Code Monkey home page Code Monkey logo

akka-sensors's Introduction

Minimalist Akka Observability

Build Status codecov.io Scala Steward badge Maven Central

Non-intrusive native Prometheus collectors for Akka internals, negligible performance overhead, suitable for production use.

  • Are you running (or about to run) Akka in production, full-throttle, and want to see what happens inside? Did your load tests produce some ask timeouts? thread starvation? threads behaving non-reactively? old code doing nasty blocking I/O?

  • Would be nice to use Cinnamon Telemetry, but LightBend subscription is out of reach?

  • Overhead created by Kamon doesn't look acceptable, especially when running full-throttle?

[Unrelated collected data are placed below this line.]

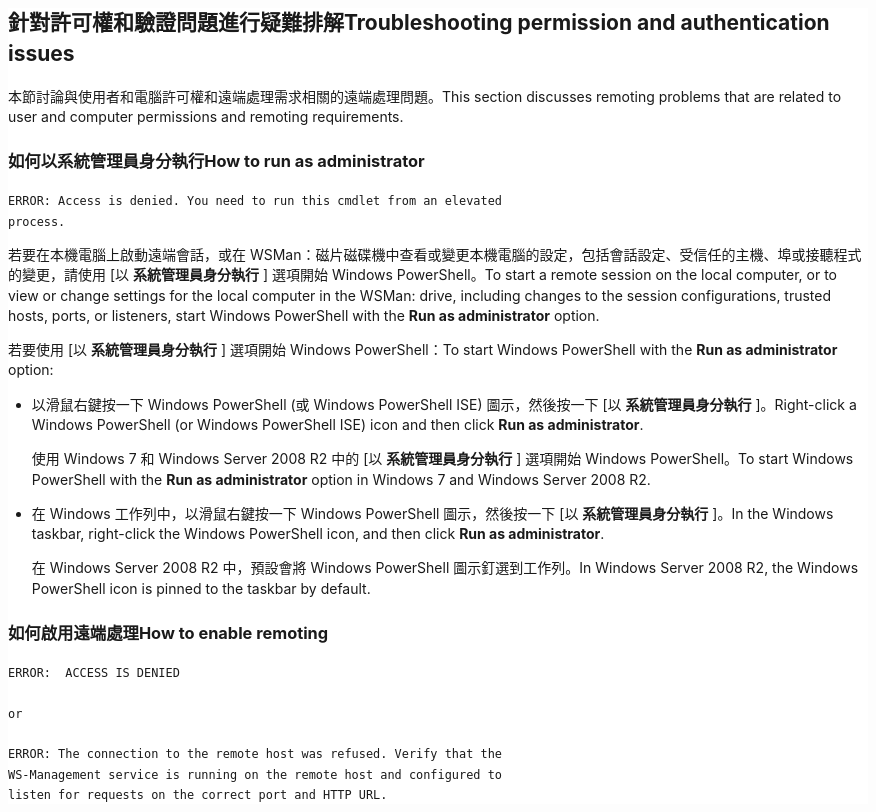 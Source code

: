 ## <a name="troubleshooting-permission-and-authentication-issues"></a><span data-ttu-id="a5076-112">針對許可權和驗證問題進行疑難排解</span><span class="sxs-lookup"><span data-stu-id="a5076-112">Troubleshooting permission and authentication issues</span></span>

<span data-ttu-id="a5076-113">本節討論與使用者和電腦許可權和遠端處理需求相關的遠端處理問題。</span><span class="sxs-lookup"><span data-stu-id="a5076-113">This section discusses remoting problems that are related to user and computer permissions and remoting requirements.</span></span>

### <a name="how-to-run-as-administrator"></a><span data-ttu-id="a5076-114">如何以系統管理員身分執行</span><span class="sxs-lookup"><span data-stu-id="a5076-114">How to run as administrator</span></span>

```
ERROR: Access is denied. You need to run this cmdlet from an elevated
process.
```

<span data-ttu-id="a5076-115">若要在本機電腦上啟動遠端會話，或在 WSMan：磁片磁碟機中查看或變更本機電腦的設定，包括會話設定、受信任的主機、埠或接聽程式的變更，請使用 [以 **系統管理員身分執行** ] 選項開始 Windows PowerShell。</span><span class="sxs-lookup"><span data-stu-id="a5076-115">To start a remote session on the local computer, or to view or change settings for the local computer in the WSMan: drive, including changes to the session configurations, trusted hosts, ports, or listeners, start Windows PowerShell with the **Run as administrator** option.</span></span>

<span data-ttu-id="a5076-116">若要使用 [以 **系統管理員身分執行** ] 選項開始 Windows PowerShell：</span><span class="sxs-lookup"><span data-stu-id="a5076-116">To start Windows PowerShell with the **Run as administrator** option:</span></span>

- <span data-ttu-id="a5076-117">以滑鼠右鍵按一下 Windows PowerShell (或 Windows PowerShell ISE) 圖示，然後按一下 [以 **系統管理員身分執行** ]。</span><span class="sxs-lookup"><span data-stu-id="a5076-117">Right-click a Windows PowerShell (or Windows PowerShell ISE) icon and then click **Run as administrator**.</span></span>

  <span data-ttu-id="a5076-118">使用 Windows 7 和 Windows Server 2008 R2 中的 [以 **系統管理員身分執行** ] 選項開始 Windows PowerShell。</span><span class="sxs-lookup"><span data-stu-id="a5076-118">To start Windows PowerShell with the **Run as administrator** option in Windows 7 and Windows Server 2008 R2.</span></span>

- <span data-ttu-id="a5076-119">在 Windows 工作列中，以滑鼠右鍵按一下 Windows PowerShell 圖示，然後按一下 [以 **系統管理員身分執行** ]。</span><span class="sxs-lookup"><span data-stu-id="a5076-119">In the Windows taskbar, right-click the Windows PowerShell icon, and then click **Run as administrator**.</span></span>

  <span data-ttu-id="a5076-120">在 Windows Server 2008 R2 中，預設會將 Windows PowerShell 圖示釘選到工作列。</span><span class="sxs-lookup"><span data-stu-id="a5076-120">In Windows Server 2008 R2, the Windows PowerShell icon is pinned to the taskbar by default.</span></span>

### <a name="how-to-enable-remoting"></a><span data-ttu-id="a5076-121">如何啟用遠端處理</span><span class="sxs-lookup"><span data-stu-id="a5076-121">How to enable remoting</span></span>

```
ERROR:  ACCESS IS DENIED

or

ERROR: The connection to the remote host was refused. Verify that the
WS-Management service is running on the remote host and configured to
listen for requests on the correct port and HTTP URL.
```
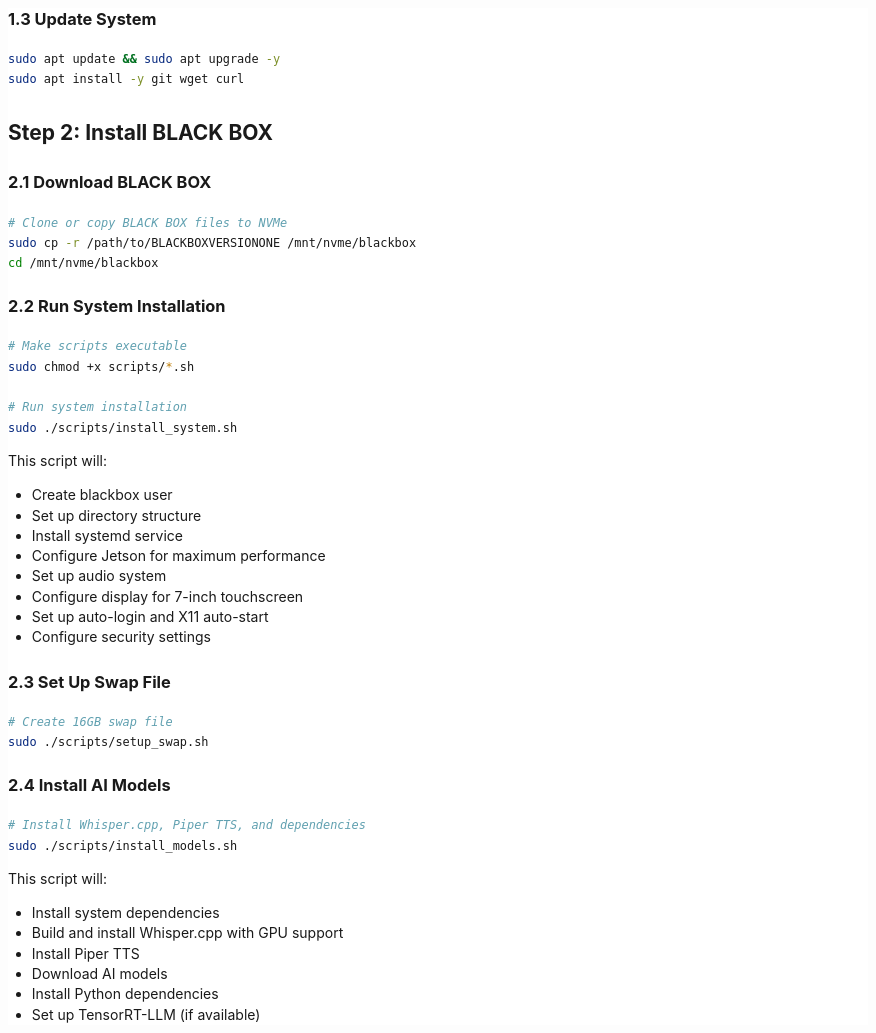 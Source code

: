 ### 1.3 Update System
```bash
sudo apt update && sudo apt upgrade -y
sudo apt install -y git wget curl
```

## Step 2: Install BLACK BOX

### 2.1 Download BLACK BOX
```bash
# Clone or copy BLACK BOX files to NVMe
sudo cp -r /path/to/BLACKBOXVERSIONONE /mnt/nvme/blackbox
cd /mnt/nvme/blackbox
```

### 2.2 Run System Installation
```bash
# Make scripts executable
sudo chmod +x scripts/*.sh

# Run system installation
sudo ./scripts/install_system.sh
```

This script will:
- Create blackbox user
- Set up directory structure
- Install systemd service
- Configure Jetson for maximum performance
- Set up audio system
- Configure display for 7-inch touchscreen
- Set up auto-login and X11 auto-start
- Configure security settings

### 2.3 Set Up Swap File
```bash
# Create 16GB swap file
sudo ./scripts/setup_swap.sh
```

### 2.4 Install AI Models
```bash
# Install Whisper.cpp, Piper TTS, and dependencies
sudo ./scripts/install_models.sh
```

This script will:
- Install system dependencies
- Build and install Whisper.cpp with GPU support
- Install Piper TTS
- Download AI models
- Install Python dependencies
- Set up TensorRT-LLM (if available)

  • Already familiar with Prometheus/Grafana observability stack?

If you answer 'yes' to most of the questions above, Akka Sensors may be the right choice for you:

  • Comprehensive feature set to make internals of your Akka visible, in any environment, including high-load production.

  • It is OSS/free, as in MIT license, and uses explicit, very lightweight instrumentation - yet is a treasure trove for a busy observability engineer.

  • Won't affect CPU costs, when running in public cloud.

  • Easy Demo/Evaluation setup included: Akka with Cassandra persistence, Prometheus server and Grafana dashboards.

Actor dashboard: Actors

Dispatcher dashboard: Dispatchers

Features

Dispatchers

  • time of runnable waiting in queue (histogram)
  • time of runnable run (histogram)
  • implementation-specific ForkJoinPool and ThreadPool stats (gauges)
  • thread states, as seen from JMX ThreadInfo (histogram, updated once in X seconds)
  • active worker threads (histogram, updated on each runnable)

Thread watcher

  • thread watcher, keeping eye on threads running suspiciously long, and reporting their stacktraces - to help you find blocking code quickly

Basic actor stats

  • number of actors (gauge)
  • time of actor 'receive' run (histogram)
  • actor activity time (histogram)
  • unhandled messages (count)
  • exceptions (count)

Persistent actor stats

  • recovery time (histogram)
  • number of recovery events (histogram)
  • persist time (histogram)
  • recovery failures (counter)
  • persist failures (counter)

Cluster

  • cluster events, per type/member (counter)

Cassandra

Instrumented Cassandra session provider, exposing Cassandra client metrics collection.

  • requests
  • traffic in/out
  • timeouts

Java Virtual Machine (from Prometheus default collectors)

  • number of instances
  • start since / uptime
  • JVM version
  • memory pools
  • garbage collector

Demo setup

We assuming you have docker and docker-compose up and running.

Prepare sample app:

sbt "compile; project app; docker:publishLocal"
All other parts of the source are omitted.